Thunder alley is calmer. Amalie is near silent.

But, one thing remains the same. The prize: The Stanley Cup.

That prized trophy is the greatest tradition in the NHL, arguably all of sports.

Lord Stanley made the trip to Edmonton, too, thanks to his Keeper, Philip Pritchard.

His real title: Curator of the Hockey Hall of Fame.

"The Cup sat in its case in the archives in the safe for close to 5 months I guess it would've been," says Pritchard.

The Hockey Hall of Fame along with most of the world shut its doors in March due to COVID-19. It reopened in July.

"Unfortunately, like a lot of places, the attendance is low and there's all the restrictions and rules.

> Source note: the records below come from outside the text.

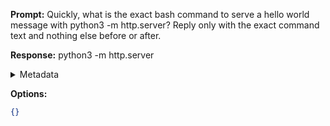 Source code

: **Prompt:**
Quickly, what is the exact bash command to serve a hello world message with python3 -m http.server?
Reply only with the exact command text and nothing else before or after.

**Response:**
python3 -m http.server

<details><summary>Metadata</summary>

- Duration: 577 ms
- Datetime: 2023-07-27T07:41:28.591466
- Model: gpt-3.5-turbo-0613

</details>

**Options:**
```json
{}
```

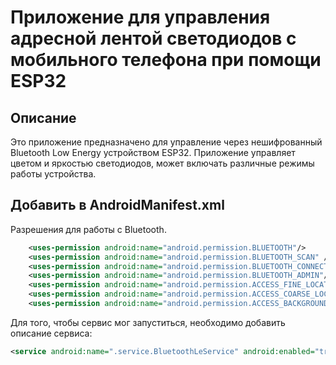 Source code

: # Приложение для управления адресной лентой светодиодов с мобильного телефона при помощи ESP32
## Описание
Это приложение предназначено для управление через нешифрованный Bluetooth Low Energy устройством ESP32. Приложение управляет цветом и яркостью светодиодов, может включать различные режимы работы устройства.  
## Добавить в AndroidManifest.xml
Разрешения для работы с Bluetooth.
```xml
    <uses-permission android:name="android.permission.BLUETOOTH"/>
    <uses-permission android:name="android.permission.BLUETOOTH_SCAN" />
    <uses-permission android:name="android.permission.BLUETOOTH_CONNECT" />
    <uses-permission android:name="android.permission.BLUETOOTH_ADMIN"/>
    <uses-permission android:name="android.permission.ACCESS_FINE_LOCATION"/>
    <uses-permission android:name="android.permission.ACCESS_COARSE_LOCATION" />
    <uses-permission android:name="android.permission.ACCESS_BACKGROUND_LOCATION"/>
```
Для того, чтобы сервис мог запуститься, необходимо добавить описание сервиса:
```xml
<service android:name=".service.BluetoothLeService" android:enabled="true" />
```

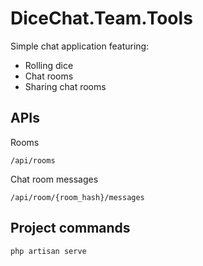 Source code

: # DiceChat.Team.Tools

Simple chat application featuring:
- Rolling dice
- Chat rooms
- Sharing chat rooms

## APIs

Rooms
```
/api/rooms
```

Chat room messages
```
/api/room/{room_hash}/messages
```

## Project commands

```
php artisan serve
```
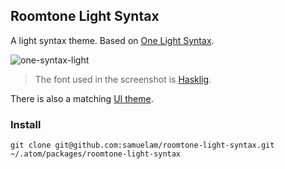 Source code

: ## Roomtone Light Syntax

A light syntax theme. Based on [One Light Syntax](https://github.com/atom/one-light-syntax).

![one-syntax-light](https://cloud.githubusercontent.com/assets/378023/7783214/c146b4e6-0174-11e5-8377-a57cf0274d5d.png)

> The font used in the screenshot is [Hasklig](https://github.com/i-tu/Hasklig).

There is also a matching [UI theme](https://github.com/samuelam/roomtone-light-ui).

### Install

```
git clone git@github.com:samuelam/roomtone-light-syntax.git ~/.atom/packages/roomtone-light-syntax
```

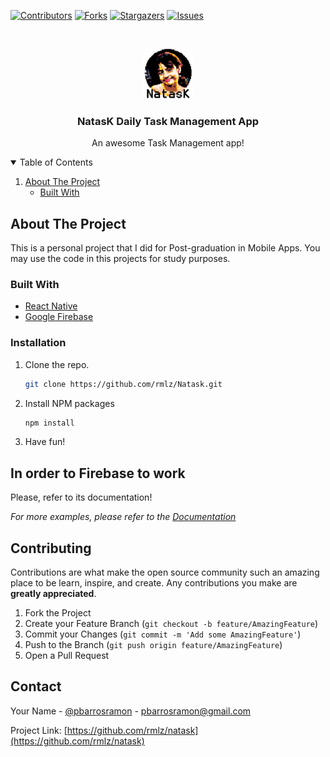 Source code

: <!--
*** Thanks for checking out the Best-README-Template. If you have a suggestion
*** that would make this better, please fork the repo and create a pull request
*** or simply open an issue with the tag "enhancement".
*** Thanks again! Now go create something AMAZING! :D
-->



<!-- PROJECT SHIELDS -->
<!--
*** I'm using markdown "reference style" links for readability.
*** Reference links are enclosed in brackets [ ] instead of parentheses ( ).
*** See the bottom of this document for the declaration of the reference variables
*** for contributors-url, forks-url, etc. This is an optional, concise syntax you may use.
*** https://www.markdownguide.org/basic-syntax/#reference-style-links
-->
[![Contributors][contributors-shield]][contributors-url]
[![Forks][forks-shield]][forks-url]
[![Stargazers][stars-shield]][stars-url]
[![Issues][issues-shield]][issues-url]



<!-- PROJECT LOGO -->
<br />
<p align="center">
  <a href="https://github.com/rmlz/Natask">
    <img src="logo.png" alt="Logo" width="80" height="80">
  </a>

<h3 align="center">NatasK Daily Task Management App</h3>

  <p align="center">
    An awesome Task Management app!
    
</p>



<!-- TABLE OF CONTENTS -->
<details open="open">
  <summary>Table of Contents</summary>
  <ol>
    <li>
      <a href="#about-the-project">About The Project</a>
      <ul>
        <li><a href="#built-with">Built With</a></li>
      </ul>
    </li>
  </ol>
</details>



<!-- ABOUT THE PROJECT -->
## About The Project

This is a personal project that I did for Post-graduation in Mobile Apps.
You may use the code in this projects for study purposes.
### Built With

* [React Native](https://reactnative.com)
* [Google Firebase](https://firebase.com)


### Installation

1. Clone the repo.
   ```sh
   git clone https://github.com/rmlz/Natask.git
   ```
2. Install NPM packages
   ```sh
   npm install
   ```
3. Have fun!



<!-- USAGE EXAMPLES -->
## In order to Firebase to work

Please, refer to its documentation!

_For more examples, please refer to the [Documentation](https://example.com)_

<!-- CONTRIBUTING -->
## Contributing

Contributions are what make the open source community such an amazing place to be learn, inspire, and create. Any contributions you make are **greatly appreciated**.

1. Fork the Project
2. Create your Feature Branch (`git checkout -b feature/AmazingFeature`)
3. Commit your Changes (`git commit -m 'Add some AmazingFeature'`)
4. Push to the Branch (`git push origin feature/AmazingFeature`)
5. Open a Pull Request

## Contact

Your Name - [@pbarrosramon](https://twitter.com/pbarrosramon) - pbarrosramon@gmail.com

Project Link: [https://github.com/rmlz/natask](https://github.com/rmlz/natask)

<!-- MARKDOWN LINKS & IMAGES -->
<!-- https://www.markdownguide.org/basic-syntax/#reference-style-links -->
[contributors-shield]: https://img.shields.io/github/contributors/rmlz/natask.svg?style=for-the-badge
[contributors-url]: https://github.com/rmlz/natask/graphs/contributors
[forks-shield]: https://img.shields.io/github/forks/rmlz/natask.svg?style=for-the-badge
[forks-url]: https://github.com/rmlz/natask/network/members
[stars-shield]: https://img.shields.io/github/stars/rmlz/natask.svg?style=for-the-badge
[stars-url]: https://github.com/rmlz/natask/stargazers
[issues-shield]: https://img.shields.io/github/issues/rmlz/natask.svg?style=for-the-badge
[issues-url]: https://github.com/rmlz/natask/issues
[license-shield]: https://img.shields.io/github/license/rmlz/natask.svg?style=for-the-badge




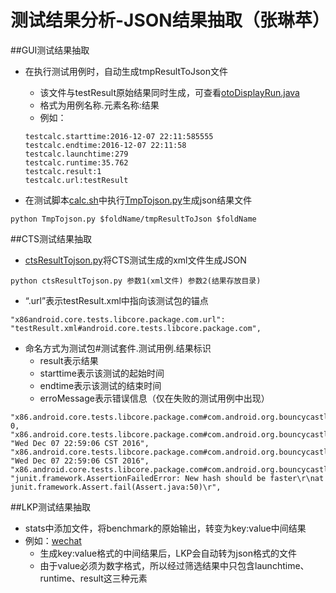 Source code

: # 测试结果分析-JSON结果抽取（张琳苹）

##GUI测试结果抽取
  
  - 在执行测试用例时，自动生成tmpResultToJson文件
    - 该文件与testResult原始结果同时生成，可查看[otoDisplayRun.java](https://github.com/openthos/oto_Uitest/blob/master/calc/src/com/autoTestUI/otoDisplayRun.java)
    - 格式为用例名称.元素名称:结果
    - 例如：
    ```
    testcalc.starttime:2016-12-07 22:11:585555
    testcalc.endtime:2016-12-07 22:11:58
    testcalc.launchtime:279
    testcalc.runtime:35.762
    testcalc.result:1
    testcalc.url:testResult
    ```
  
  - 在测试脚本[calc.sh](https://github.com/openthos/oto_Uitest/blob/master/calc/calc.sh)中执行[TmpTojson.py](https://github.com/openthos/oto_Uitest/blob/master/calc/TmpTojson.py)生成json结果文件
  ```
  python TmpTojson.py $foldName/tmpResultToJson $foldName
  ```

##CTS测试结果抽取
  
  - [ctsResultTojson.py](https://github.com/openthos/testing-analysis/blob/master/auto-testing-script/cts-autotest/ctsResultTojson.py)将CTS测试生成的xml文件生成JSON
  
  ```
  python ctsResultTojson.py 参数1(xml文件) 参数2(结果存放目录)
  ```
  - “.url”表示testResult.xml中指向该测试包的锚点
  ```
 "x86android.core.tests.libcore.package.com.url": "testResult.xml#android.core.tests.libcore.package.com",
 ```
  - 命名方式为测试包#测试套件.测试用例.结果标识
    - result表示结果
    - starttime表示该测试的起始时间
    - endtime表示该测试的结束时间
    - erroMessage表示错误信息（仅在失败的测试用例中出现）
  
  ```
  "x86.android.core.tests.libcore.package.com#com.android.org.bouncycastle.crypto.digests.DigestTest.testSHA256.result": 0, 
 "x86.android.core.tests.libcore.package.com#com.android.org.bouncycastle.crypto.digests.DigestTest.testSHA256.starttime": "Wed Dec 07 22:59:06 CST 2016", 
 "x86.android.core.tests.libcore.package.com#com.android.org.bouncycastle.crypto.digests.DigestTest.testSHA256.endtime": "Wed Dec 07 22:59:06 CST 2016", 
 "x86.android.core.tests.libcore.package.com#com.android.org.bouncycastle.crypto.digests.DigestTest.testSHA256.errorMessage": "junit.framework.AssertionFailedError: New hash should be faster\r\nat junit.framework.Assert.fail(Assert.java:50)\r",
 ```
 
##LKP测试结果抽取
  
  - stats中添加文件，将benchmark的原始输出，转变为key:value中间结果
  - 例如：[wechat](https://github.com/openthos/oto_lkp/blob/master/lkp-tests-master/stats/wechat)
    - 生成key:value格式的中间结果后，LKP会自动转为json格式的文件
    - 由于value必须为数字格式，所以经过筛选结果中只包含launchtime、runtime、result这三种元素
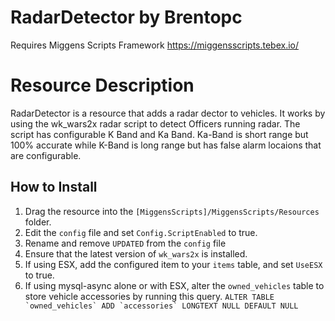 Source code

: # RadarDetector by Brentopc

Requires Miggens Scripts Framework https://miggensscripts.tebex.io/

# Resource Description

RadarDetector is a resource that adds a radar dector to vehicles.  It works by using the wk_wars2x radar script to detect Officers running radar.  The script has configurable K Band and Ka Band.  Ka-Band is short range but 100% accurate while K-Band is long range but has false alarm locaions that are configurable.

## How to Install

1. Drag the resource into the `[MiggensScripts]/MiggensScripts/Resources` folder.
2. Edit the `config` file and set `Config.ScriptEnabled` to true.
3. Rename and remove `UPDATED` from the `config` file
4. Ensure that the latest version of `wk_wars2x` is installed.
5. If using ESX, add the configured item to your `items` table, and set `UseESX` to true.
6. If using mysql-async alone or with ESX, alter the `owned_vehicles` table to store vehicle accessories by running this query.
```ALTER TABLE `owned_vehicles` ADD `accessories` LONGTEXT NULL DEFAULT NULL```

So the Cup was on display there until Labor Day when I flew out to Edmonton and completely joined the NHL Bubble," explains Pritchard.

"I think what is unique about that, it could be the safest place in North America right now for COVID. Because we are temperature testing daily, we are COVID testing daily," says Pritchard.

Pritchard is one of just, maybe 200 people who get to witness the NHL playoffs live in the arena. The sights and sounds of the game are much different this year than any of the past games since Pritchard's start with the HHOF back in 1988.

"To hear the sound of the skates when they're stopping and the boards being hit and the puck. You hear every sound. I love it when there's 18 or 20K fans cheering but it's the purity of it now that there's maybe 200 people in the arena right now."

Usually during the Finals, Pritchard and Lord Stanley travel from host city to host city. And this time of year, a winner has long been named. The Cup's been drank out of, babies have taken pictures in it and who knows what else.

"Usually at this time of the year we're concluding our Championship tour which would've started in June and usually ends in late September and here we are in late September waiting for a champion and seeing how this championship will unfold," says Pritchard.

Many of us saw Pritchard and Lord Stanley as it was showcased atop Rogers Place on Saturday night. A year of firsts, traditionally the Cup is not in the arena for Game 1.

"One of the ideas was 'let's show them how we can make this more of a television event for the fans because they're not here. Lets show them what it looks like,'" explains Pritchard. "I don't think there's any sport in the world that has the traditions hockey has and all the superstitions and the stories. "

So, what happens when a Stanley Cup Champion is named? What traditions will still live on?

Much of that will depend on rules and regulations for the winner's city.

"There's going to be a Stanley Cup Champion. There's going to be a Stanley Cup celebration. I wish I could tell you what that's going to look like right now but their name is going on the Cup. Someone is going to hoist the Cup and bring it back to that host city for sure," says Pritchard.

And we'll be back here in Tampa Bay, cheering on our Bolts from home. Hoping Lord Stanley will get a new tan.

"A new chapter in the life of the Stanley Cup will be born."